### WHAT TO PRODUCE
Nothing but the lines from the one containing "WebSettings wset = wview.getSettings();" through the last line of the material should appear in the answer, transcribed exactly, pictures excluded.

### DATA FOR THIS EXERCISE
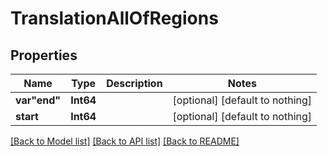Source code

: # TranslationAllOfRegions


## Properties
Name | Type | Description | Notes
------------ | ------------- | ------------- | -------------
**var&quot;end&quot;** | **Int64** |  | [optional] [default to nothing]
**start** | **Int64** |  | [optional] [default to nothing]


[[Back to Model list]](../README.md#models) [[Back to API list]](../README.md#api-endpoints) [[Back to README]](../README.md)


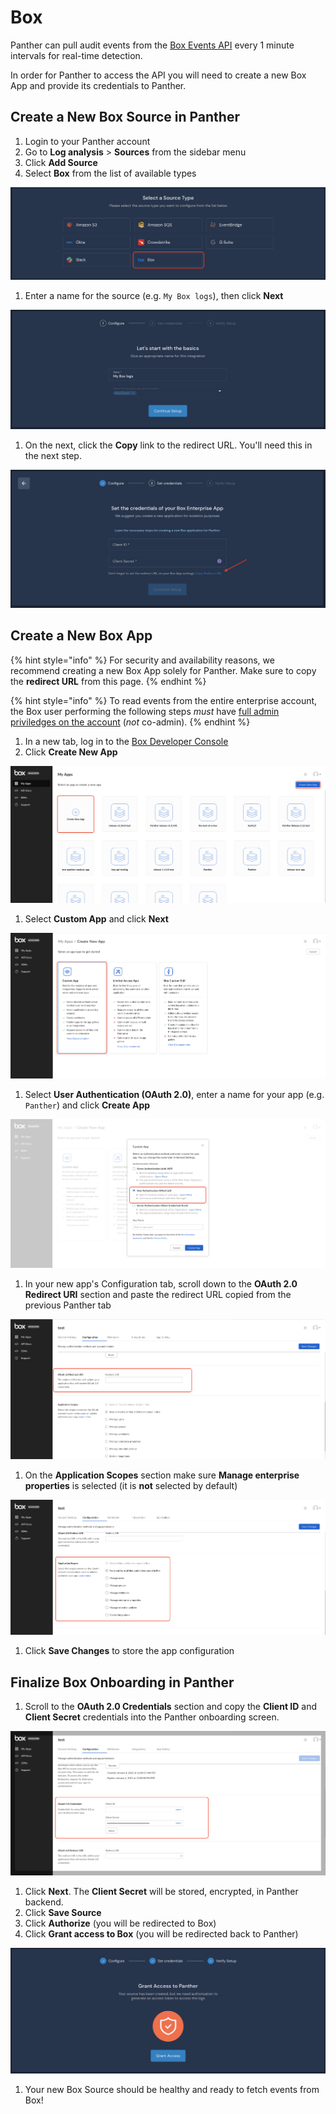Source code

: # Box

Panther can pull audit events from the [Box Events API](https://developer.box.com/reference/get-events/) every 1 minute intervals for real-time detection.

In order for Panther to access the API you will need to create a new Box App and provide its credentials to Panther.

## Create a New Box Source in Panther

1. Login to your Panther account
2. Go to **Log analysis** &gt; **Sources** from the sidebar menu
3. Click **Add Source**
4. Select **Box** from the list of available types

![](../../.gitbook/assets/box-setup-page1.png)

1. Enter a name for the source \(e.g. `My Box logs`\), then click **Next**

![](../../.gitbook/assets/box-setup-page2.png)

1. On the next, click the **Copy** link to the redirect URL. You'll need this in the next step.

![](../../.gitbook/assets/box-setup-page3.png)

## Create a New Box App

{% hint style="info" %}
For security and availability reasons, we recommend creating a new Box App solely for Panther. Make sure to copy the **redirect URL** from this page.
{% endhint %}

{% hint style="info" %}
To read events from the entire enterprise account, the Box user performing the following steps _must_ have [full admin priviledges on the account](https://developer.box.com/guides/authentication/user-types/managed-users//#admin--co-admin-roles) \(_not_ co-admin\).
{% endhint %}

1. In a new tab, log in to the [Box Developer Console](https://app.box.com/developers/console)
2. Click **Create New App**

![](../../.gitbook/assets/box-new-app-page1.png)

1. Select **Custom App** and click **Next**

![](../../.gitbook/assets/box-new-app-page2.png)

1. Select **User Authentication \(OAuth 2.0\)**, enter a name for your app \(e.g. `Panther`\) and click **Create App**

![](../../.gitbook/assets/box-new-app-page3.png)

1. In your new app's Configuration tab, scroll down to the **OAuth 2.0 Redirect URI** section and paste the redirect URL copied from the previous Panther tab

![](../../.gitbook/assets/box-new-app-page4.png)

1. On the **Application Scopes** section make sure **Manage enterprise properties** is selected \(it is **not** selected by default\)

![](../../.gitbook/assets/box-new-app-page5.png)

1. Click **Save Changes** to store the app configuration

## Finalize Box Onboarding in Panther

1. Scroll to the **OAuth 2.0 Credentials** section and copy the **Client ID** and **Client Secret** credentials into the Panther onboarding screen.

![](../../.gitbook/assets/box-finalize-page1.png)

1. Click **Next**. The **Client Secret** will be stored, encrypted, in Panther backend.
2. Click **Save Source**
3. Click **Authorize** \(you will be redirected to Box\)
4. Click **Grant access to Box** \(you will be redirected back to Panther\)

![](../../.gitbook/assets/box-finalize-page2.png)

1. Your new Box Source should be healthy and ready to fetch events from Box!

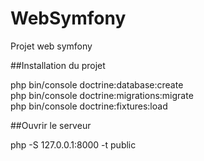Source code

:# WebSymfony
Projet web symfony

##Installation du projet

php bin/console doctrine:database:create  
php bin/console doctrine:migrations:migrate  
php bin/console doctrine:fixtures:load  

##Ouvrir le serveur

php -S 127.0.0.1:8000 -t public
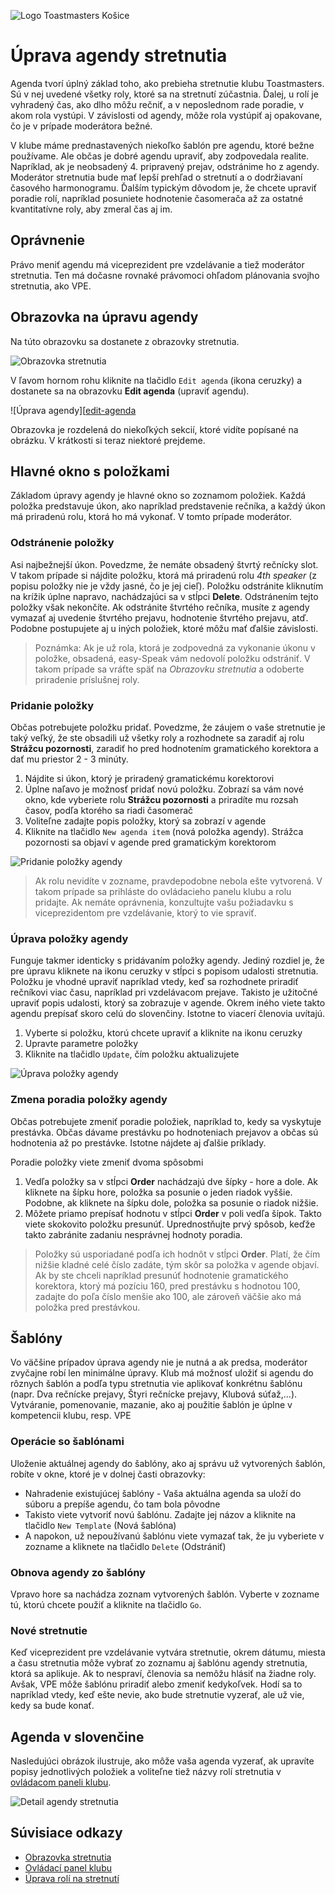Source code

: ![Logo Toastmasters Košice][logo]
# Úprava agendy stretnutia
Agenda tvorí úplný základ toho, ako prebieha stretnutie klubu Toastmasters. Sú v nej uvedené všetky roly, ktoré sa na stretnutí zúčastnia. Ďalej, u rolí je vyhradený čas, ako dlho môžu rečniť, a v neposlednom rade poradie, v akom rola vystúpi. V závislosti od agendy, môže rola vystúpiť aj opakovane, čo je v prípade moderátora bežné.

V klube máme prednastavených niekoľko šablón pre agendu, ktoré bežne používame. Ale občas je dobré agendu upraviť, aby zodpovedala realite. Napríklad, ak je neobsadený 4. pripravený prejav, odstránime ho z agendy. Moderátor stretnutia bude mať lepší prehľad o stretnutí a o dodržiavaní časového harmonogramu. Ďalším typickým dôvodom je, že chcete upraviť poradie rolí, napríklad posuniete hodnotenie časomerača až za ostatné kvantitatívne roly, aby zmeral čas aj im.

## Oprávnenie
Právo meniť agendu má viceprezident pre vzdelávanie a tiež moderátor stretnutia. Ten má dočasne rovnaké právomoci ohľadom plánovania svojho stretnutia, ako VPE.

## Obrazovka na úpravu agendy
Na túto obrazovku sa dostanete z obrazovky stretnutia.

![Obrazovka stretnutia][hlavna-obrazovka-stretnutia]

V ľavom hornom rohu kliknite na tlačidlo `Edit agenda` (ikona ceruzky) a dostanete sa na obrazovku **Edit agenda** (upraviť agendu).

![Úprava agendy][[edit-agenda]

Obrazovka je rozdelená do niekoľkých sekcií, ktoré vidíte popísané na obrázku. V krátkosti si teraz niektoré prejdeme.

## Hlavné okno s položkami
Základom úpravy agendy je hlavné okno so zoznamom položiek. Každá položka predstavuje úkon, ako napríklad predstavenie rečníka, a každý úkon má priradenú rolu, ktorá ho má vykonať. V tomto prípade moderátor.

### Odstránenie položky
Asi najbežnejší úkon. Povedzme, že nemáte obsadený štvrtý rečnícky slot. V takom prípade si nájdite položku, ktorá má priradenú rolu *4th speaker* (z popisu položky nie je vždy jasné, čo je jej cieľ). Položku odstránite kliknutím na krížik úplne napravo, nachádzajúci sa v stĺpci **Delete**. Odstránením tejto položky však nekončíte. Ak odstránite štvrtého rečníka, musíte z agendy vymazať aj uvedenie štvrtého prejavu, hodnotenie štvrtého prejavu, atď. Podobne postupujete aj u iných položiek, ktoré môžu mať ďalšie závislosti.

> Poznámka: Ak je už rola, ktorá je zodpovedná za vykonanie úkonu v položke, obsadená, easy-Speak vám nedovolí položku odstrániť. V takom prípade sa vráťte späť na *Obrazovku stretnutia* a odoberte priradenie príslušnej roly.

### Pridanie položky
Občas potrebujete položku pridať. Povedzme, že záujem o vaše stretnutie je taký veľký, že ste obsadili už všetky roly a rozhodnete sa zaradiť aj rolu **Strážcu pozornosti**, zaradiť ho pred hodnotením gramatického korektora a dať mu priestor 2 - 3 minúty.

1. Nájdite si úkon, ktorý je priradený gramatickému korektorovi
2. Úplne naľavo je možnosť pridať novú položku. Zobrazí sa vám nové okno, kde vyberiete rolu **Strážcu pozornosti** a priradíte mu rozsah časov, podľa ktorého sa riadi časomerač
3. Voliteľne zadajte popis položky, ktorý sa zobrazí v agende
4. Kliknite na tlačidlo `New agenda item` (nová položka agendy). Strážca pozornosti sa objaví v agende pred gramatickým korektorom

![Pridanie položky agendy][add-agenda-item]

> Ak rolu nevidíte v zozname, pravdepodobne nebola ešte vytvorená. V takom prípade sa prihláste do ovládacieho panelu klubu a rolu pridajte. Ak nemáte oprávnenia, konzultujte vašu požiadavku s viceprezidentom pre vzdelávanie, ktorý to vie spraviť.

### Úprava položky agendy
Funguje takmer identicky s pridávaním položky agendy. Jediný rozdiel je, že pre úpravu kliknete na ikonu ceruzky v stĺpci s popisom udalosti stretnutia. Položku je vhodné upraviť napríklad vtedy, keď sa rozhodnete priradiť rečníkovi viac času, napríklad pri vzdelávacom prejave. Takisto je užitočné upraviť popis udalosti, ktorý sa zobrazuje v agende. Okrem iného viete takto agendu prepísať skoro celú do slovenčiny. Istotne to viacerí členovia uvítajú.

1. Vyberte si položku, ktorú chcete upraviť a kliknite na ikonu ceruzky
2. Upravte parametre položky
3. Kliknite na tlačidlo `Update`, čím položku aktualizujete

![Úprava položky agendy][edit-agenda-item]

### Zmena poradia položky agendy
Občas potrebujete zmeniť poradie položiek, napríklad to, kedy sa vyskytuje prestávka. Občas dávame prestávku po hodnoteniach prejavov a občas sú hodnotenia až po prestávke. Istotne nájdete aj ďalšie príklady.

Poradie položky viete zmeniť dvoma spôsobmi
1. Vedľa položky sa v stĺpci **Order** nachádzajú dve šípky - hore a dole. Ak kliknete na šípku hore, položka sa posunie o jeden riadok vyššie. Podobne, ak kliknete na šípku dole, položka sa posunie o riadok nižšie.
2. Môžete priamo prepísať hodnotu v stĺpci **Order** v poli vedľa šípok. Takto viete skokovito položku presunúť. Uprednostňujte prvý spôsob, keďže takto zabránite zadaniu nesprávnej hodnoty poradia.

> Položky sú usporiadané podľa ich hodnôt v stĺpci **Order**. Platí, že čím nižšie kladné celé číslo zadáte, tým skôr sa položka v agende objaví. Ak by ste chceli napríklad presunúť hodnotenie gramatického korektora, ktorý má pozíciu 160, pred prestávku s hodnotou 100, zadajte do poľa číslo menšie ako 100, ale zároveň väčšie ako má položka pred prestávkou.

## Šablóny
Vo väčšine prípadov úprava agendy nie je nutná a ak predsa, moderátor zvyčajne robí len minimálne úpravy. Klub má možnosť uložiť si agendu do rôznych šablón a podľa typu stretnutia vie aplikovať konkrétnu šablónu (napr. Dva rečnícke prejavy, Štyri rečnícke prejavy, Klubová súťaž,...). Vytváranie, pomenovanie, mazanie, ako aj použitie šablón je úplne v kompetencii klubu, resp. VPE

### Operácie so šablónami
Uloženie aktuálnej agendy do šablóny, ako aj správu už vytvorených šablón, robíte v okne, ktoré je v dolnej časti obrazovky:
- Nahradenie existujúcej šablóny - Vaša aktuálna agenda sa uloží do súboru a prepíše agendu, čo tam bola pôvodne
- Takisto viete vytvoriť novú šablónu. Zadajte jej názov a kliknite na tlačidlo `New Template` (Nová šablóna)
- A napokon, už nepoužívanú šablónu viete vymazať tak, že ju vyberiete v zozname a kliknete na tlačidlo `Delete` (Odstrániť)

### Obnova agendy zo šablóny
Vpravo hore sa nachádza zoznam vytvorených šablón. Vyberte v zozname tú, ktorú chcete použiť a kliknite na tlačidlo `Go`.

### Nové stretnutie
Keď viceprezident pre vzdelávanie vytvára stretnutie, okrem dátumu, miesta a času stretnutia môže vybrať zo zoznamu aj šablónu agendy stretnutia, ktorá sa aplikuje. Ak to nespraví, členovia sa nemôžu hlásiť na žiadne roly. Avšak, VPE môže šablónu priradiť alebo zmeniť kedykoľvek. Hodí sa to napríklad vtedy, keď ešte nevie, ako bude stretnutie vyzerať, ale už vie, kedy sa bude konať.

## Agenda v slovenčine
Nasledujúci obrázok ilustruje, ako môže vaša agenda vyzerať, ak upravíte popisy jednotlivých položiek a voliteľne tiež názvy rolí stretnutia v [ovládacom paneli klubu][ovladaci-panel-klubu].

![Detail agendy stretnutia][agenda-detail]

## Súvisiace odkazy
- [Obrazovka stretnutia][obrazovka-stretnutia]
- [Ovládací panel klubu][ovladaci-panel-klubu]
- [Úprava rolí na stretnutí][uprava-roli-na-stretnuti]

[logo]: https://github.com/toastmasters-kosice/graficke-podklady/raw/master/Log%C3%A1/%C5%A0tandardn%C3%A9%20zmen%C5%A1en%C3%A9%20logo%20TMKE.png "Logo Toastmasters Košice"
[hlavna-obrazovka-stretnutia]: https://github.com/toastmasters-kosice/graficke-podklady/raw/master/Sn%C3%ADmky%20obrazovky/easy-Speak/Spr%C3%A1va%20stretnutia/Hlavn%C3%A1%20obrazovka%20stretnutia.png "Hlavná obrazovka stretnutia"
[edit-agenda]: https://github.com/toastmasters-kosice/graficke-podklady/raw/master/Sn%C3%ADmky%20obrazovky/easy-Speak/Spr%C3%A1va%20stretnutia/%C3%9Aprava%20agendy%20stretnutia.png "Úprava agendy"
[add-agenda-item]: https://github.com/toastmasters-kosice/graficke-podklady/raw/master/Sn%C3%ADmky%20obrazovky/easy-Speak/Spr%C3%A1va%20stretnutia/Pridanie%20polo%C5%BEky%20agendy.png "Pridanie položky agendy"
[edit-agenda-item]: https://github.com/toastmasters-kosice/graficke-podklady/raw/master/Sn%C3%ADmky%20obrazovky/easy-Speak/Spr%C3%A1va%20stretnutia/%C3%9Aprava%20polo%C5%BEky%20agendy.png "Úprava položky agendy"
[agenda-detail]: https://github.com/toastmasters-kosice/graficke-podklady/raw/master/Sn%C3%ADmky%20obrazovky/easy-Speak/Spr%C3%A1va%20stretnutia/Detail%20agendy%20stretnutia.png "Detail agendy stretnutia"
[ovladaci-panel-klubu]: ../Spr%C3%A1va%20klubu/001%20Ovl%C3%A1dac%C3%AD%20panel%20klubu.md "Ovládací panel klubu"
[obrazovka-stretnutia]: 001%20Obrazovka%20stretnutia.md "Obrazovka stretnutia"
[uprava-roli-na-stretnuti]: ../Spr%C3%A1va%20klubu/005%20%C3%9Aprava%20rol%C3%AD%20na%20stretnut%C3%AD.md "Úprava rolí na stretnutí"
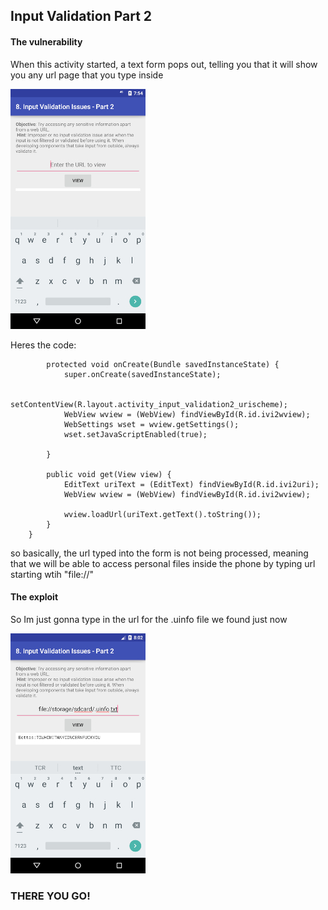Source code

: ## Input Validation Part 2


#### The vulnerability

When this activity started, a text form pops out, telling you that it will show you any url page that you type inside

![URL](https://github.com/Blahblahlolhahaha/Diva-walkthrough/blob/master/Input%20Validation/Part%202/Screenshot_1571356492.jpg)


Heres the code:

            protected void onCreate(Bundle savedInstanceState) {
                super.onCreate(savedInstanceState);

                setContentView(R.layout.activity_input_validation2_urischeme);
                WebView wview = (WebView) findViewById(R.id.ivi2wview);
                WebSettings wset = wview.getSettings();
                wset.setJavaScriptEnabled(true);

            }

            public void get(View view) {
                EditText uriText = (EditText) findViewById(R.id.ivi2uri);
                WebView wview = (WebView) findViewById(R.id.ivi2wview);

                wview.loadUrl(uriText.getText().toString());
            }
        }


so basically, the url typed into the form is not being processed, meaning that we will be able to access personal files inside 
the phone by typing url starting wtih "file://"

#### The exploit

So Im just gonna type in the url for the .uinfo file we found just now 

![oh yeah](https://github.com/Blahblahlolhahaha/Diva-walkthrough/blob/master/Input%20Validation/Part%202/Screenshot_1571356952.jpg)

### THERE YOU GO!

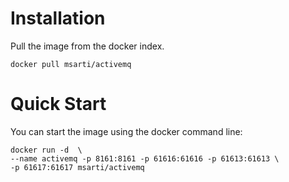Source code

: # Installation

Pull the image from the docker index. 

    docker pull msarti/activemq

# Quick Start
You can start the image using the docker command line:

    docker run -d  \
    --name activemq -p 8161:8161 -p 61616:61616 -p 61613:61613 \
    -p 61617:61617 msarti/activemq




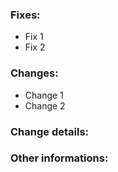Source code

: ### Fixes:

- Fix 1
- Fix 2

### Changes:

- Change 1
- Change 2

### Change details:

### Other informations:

### WRITTEN SOLUTION
                WebSettings wset = wview.getSettings();
                wset.setJavaScriptEnabled(true);

            }

            public void get(View view) {
                EditText uriText = (EditText) findViewById(R.id.ivi2uri);
                WebView wview = (WebView) findViewById(R.id.ivi2wview);

                wview.loadUrl(uriText.getText().toString());
            }
        }


so basically, the url typed into the form is not being processed, meaning that we will be able to access personal files inside 
the phone by typing url starting wtih "file://"

#### The exploit

So Im just gonna type in the url for the .uinfo file we found just now 

![oh yeah](https://github.com/Blahblahlolhahaha/Diva-walkthrough/blob/master/Input%20Validation/Part%202/Screenshot_1571356952.jpg)

### THERE YOU GO!

Source code

: # Installation

Pull the image from the docker index. 

    docker pull msarti/activemq

# Quick Start
You can start the image using the docker command line:

    docker run -d  \
    --name activemq -p 8161:8161 -p 61616:61616 -p 61613:61613 \
    -p 61617:61617 msarti/activemq




Source code

: ### Fixes:

- Fix 1
- Fix 2

### Changes:

- Change 1
- Change 2

### Change details:

### Other informations:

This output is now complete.